Only one number is expected here, namely how many lines of the entries below hold the string "Accessories".

=== Source material ===

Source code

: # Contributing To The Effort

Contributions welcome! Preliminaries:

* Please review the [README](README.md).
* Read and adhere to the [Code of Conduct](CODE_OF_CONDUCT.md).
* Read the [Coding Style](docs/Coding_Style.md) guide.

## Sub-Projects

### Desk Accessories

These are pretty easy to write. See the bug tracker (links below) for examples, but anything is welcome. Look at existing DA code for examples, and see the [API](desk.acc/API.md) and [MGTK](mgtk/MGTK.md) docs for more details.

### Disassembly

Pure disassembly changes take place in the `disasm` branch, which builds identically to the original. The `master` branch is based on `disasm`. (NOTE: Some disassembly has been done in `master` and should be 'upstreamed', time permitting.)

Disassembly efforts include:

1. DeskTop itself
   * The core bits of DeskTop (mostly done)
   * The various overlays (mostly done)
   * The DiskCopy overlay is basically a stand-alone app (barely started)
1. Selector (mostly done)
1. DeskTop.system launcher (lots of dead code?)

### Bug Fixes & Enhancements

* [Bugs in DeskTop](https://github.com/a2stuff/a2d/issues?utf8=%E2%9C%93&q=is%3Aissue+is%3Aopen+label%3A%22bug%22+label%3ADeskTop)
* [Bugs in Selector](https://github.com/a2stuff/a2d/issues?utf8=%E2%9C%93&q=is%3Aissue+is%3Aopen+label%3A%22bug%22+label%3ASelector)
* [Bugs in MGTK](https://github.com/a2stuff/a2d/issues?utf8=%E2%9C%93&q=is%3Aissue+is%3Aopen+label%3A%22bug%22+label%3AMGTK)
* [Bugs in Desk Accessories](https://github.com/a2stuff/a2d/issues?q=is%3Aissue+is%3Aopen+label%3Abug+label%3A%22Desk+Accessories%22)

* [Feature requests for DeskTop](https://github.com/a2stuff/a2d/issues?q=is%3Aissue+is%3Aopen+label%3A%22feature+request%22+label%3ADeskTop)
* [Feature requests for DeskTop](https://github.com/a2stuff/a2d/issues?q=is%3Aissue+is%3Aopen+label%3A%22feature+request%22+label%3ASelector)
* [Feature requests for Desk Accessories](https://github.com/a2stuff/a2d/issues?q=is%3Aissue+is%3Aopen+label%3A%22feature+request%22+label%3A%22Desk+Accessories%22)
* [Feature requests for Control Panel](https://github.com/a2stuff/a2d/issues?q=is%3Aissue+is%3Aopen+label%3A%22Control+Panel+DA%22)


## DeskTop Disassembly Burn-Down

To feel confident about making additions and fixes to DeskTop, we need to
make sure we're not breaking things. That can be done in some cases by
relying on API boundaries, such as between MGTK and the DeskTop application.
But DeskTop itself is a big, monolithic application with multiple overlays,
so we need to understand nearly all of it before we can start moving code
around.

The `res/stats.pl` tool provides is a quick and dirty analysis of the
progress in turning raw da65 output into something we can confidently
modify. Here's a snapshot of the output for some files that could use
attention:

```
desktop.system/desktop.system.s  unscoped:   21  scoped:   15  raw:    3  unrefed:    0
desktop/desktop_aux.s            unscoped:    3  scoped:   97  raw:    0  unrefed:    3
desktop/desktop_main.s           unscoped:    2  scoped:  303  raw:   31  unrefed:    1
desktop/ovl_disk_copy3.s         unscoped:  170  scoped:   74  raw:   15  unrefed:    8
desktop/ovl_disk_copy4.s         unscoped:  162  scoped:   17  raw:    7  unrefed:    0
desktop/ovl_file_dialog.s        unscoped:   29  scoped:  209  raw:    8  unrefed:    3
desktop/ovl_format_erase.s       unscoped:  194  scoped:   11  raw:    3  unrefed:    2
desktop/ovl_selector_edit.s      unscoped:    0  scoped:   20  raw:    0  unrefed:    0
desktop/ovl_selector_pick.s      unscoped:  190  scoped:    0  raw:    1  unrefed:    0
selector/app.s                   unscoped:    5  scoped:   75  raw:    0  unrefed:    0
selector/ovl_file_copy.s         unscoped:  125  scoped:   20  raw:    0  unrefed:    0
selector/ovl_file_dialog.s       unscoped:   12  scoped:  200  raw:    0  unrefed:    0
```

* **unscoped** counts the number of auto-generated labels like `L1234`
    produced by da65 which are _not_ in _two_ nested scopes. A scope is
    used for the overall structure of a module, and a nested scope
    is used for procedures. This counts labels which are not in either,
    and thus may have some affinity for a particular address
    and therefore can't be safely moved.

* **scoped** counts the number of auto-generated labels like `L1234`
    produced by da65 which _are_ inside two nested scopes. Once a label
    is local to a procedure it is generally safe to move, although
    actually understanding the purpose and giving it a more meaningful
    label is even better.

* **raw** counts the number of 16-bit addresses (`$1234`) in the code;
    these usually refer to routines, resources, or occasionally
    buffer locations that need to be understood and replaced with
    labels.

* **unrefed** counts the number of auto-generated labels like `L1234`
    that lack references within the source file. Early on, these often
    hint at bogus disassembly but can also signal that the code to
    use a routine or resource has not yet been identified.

===

Solution below
3